The manager went upstairs with the couple, but there was no man in a white suit; in fact, the room was empty. The following Monday morning, Billy from Engineering was working on the third floor. He was walking south in the north/south hallway. As he came to the corner he looked to
his left (east), and halfway down the hall he saw a man standing in the hallway. He called out, asking the man if he could help him. The man didn’t answer, but continued to look from side to side as if he wasn’t sure which way he should go. Bill came closer, within 3 feet of the man, and again asked if he could be of help. The man still did not reply, but turned and walked towards the fire exit at the east end of the hall. Then he walked ‘through’ the door. He didn’t open it and go out—he walked ‘through’ the door! Billy tried to follow, but he found that his feet were rooted to the spot. He could not move for what seemed like five minutes, though he said it was probably only a few. When asked for details about the man, Billy said, ‘He was wearing old shoes and a white suit’. Could it have been the same man in the white suit that the others saw two days earlier? The American TV show Entertainment Tonight came to do a piece about Montgomery Clift’s room and even bought a psychic with them. The room had been vacant for three days, but when they went in, the heat was on full blast. The windows were wide open as the crew started setting up their equipment. The interviewer was very, very sceptical about a ‘ghost’ in the room. When the filming lamp suddenly blew, he laughed and said, ‘Those things happen all the time’. Immediately the film crew corrected him, saying that those lights last forever, but he wouldn’t admit that anything strange was going on. As he began the interview, he asked the psychic if she felt any ghosts in the room. She said, ‘No, not really. Perhaps if I were alone I might, but with all these people (10 in all) all the lights, and your negative attitude … no I don’t!’ At that moment the interviewer started to laugh, when suddenly a window slammed shut! There was no wind that night and no-one was near the window. It couldn’t have closed by itself because it opens from side to side and not up and down; someone would have needed to push it.

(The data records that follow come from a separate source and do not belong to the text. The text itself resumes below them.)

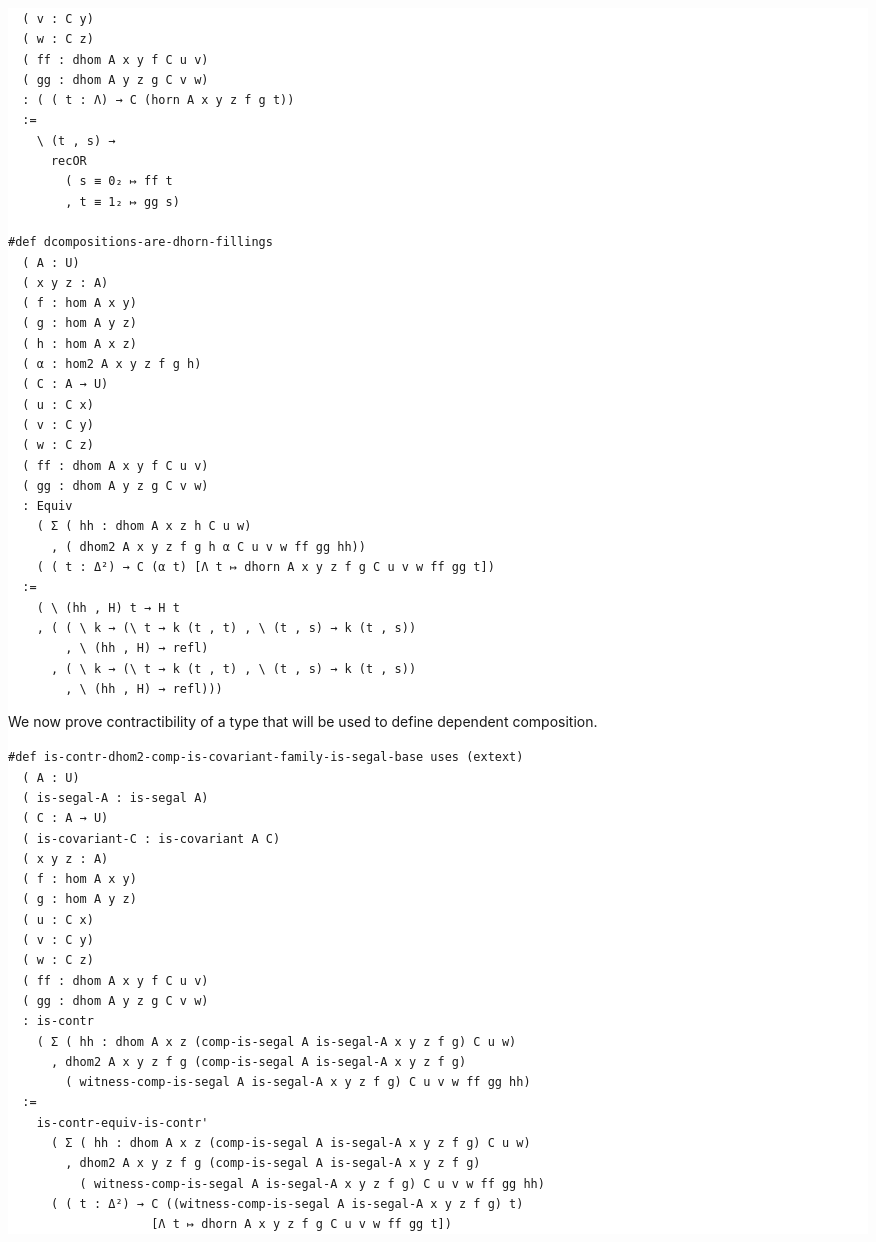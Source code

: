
 ```rzk
  ( v : C y)
  ( w : C z)
  ( ff : dhom A x y f C u v)
  ( gg : dhom A y z g C v w)
  : ( ( t : Λ) → C (horn A x y z f g t))
  :=
    \ (t , s) →
      recOR
        ( s ≡ 0₂ ↦ ff t
        , t ≡ 1₂ ↦ gg s)

#def dcompositions-are-dhorn-fillings
  ( A : U)
  ( x y z : A)
  ( f : hom A x y)
  ( g : hom A y z)
  ( h : hom A x z)
  ( α : hom2 A x y z f g h)
  ( C : A → U)
  ( u : C x)
  ( v : C y)
  ( w : C z)
  ( ff : dhom A x y f C u v)
  ( gg : dhom A y z g C v w)
  : Equiv
    ( Σ ( hh : dhom A x z h C u w)
      , ( dhom2 A x y z f g h α C u v w ff gg hh))
    ( ( t : Δ²) → C (α t) [Λ t ↦ dhorn A x y z f g C u v w ff gg t])
  :=
    ( \ (hh , H) t → H t
    , ( ( \ k → (\ t → k (t , t) , \ (t , s) → k (t , s))
        , \ (hh , H) → refl)
      , ( \ k → (\ t → k (t , t) , \ (t , s) → k (t , s))
        , \ (hh , H) → refl)))
```

We now prove contractibility of a type that will be used to define dependent
composition.

```rzk title="RS17, Remark 8.11"
#def is-contr-dhom2-comp-is-covariant-family-is-segal-base uses (extext)
  ( A : U)
  ( is-segal-A : is-segal A)
  ( C : A → U)
  ( is-covariant-C : is-covariant A C)
  ( x y z : A)
  ( f : hom A x y)
  ( g : hom A y z)
  ( u : C x)
  ( v : C y)
  ( w : C z)
  ( ff : dhom A x y f C u v)
  ( gg : dhom A y z g C v w)
  : is-contr
    ( Σ ( hh : dhom A x z (comp-is-segal A is-segal-A x y z f g) C u w)
      , dhom2 A x y z f g (comp-is-segal A is-segal-A x y z f g)
        ( witness-comp-is-segal A is-segal-A x y z f g) C u v w ff gg hh)
  :=
    is-contr-equiv-is-contr'
      ( Σ ( hh : dhom A x z (comp-is-segal A is-segal-A x y z f g) C u w)
        , dhom2 A x y z f g (comp-is-segal A is-segal-A x y z f g)
          ( witness-comp-is-segal A is-segal-A x y z f g) C u v w ff gg hh)
      ( ( t : Δ²) → C ((witness-comp-is-segal A is-segal-A x y z f g) t)
                    [Λ t ↦ dhorn A x y z f g C u v w ff gg t])
```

The interviewer was rather shaken at this point. When the crew finished in the room, they went next door to talk to the guests in that room. They didn’t identify themselves as a TV crew, asking only if the girls had heard any noises in Room 928. They replied, ‘Oh yeah, there were some bumping noises, but we didn’t think anything about it. We were going out, and really forgot about it’. The room had not been occupied for three days. Room 1217, which is now Room 1221, has long been known to have ‘something unique and magical’ about it, so said Linda Goodman, author of the books Sun Signs and Love Signs. She stayed in Room 1217 for several months, back in 1959, while writing her first book. She said then that the room had ‘a presence, a special quality’ about it. In October 1989, that presence made itself known again, this time by telephone. Late one night, #1221 lit up on the hotel PBX switchboard. The operator responded, but there was no-one on the line. When the light lit up again, the operator checked the guest-list register and found that the room was not occupied. She called Security, explained the situation and asked that they check the room and put the phone back on the hook. They did, and that was that, until three nights later when it happened again. That night, the phone got off the hook by itself—three times in one hour. Each time, Security went up and replaced the phone, and the next time they went up … the phone was off the hook. If you’ve never stayed at, or visited, The Roosevelt Hotel, you’re missing out on a ‘real’ part of Hollywood. Believe me it’s a must for a stay or just a visit—you will not be disappointed. …..but my lips are sealed!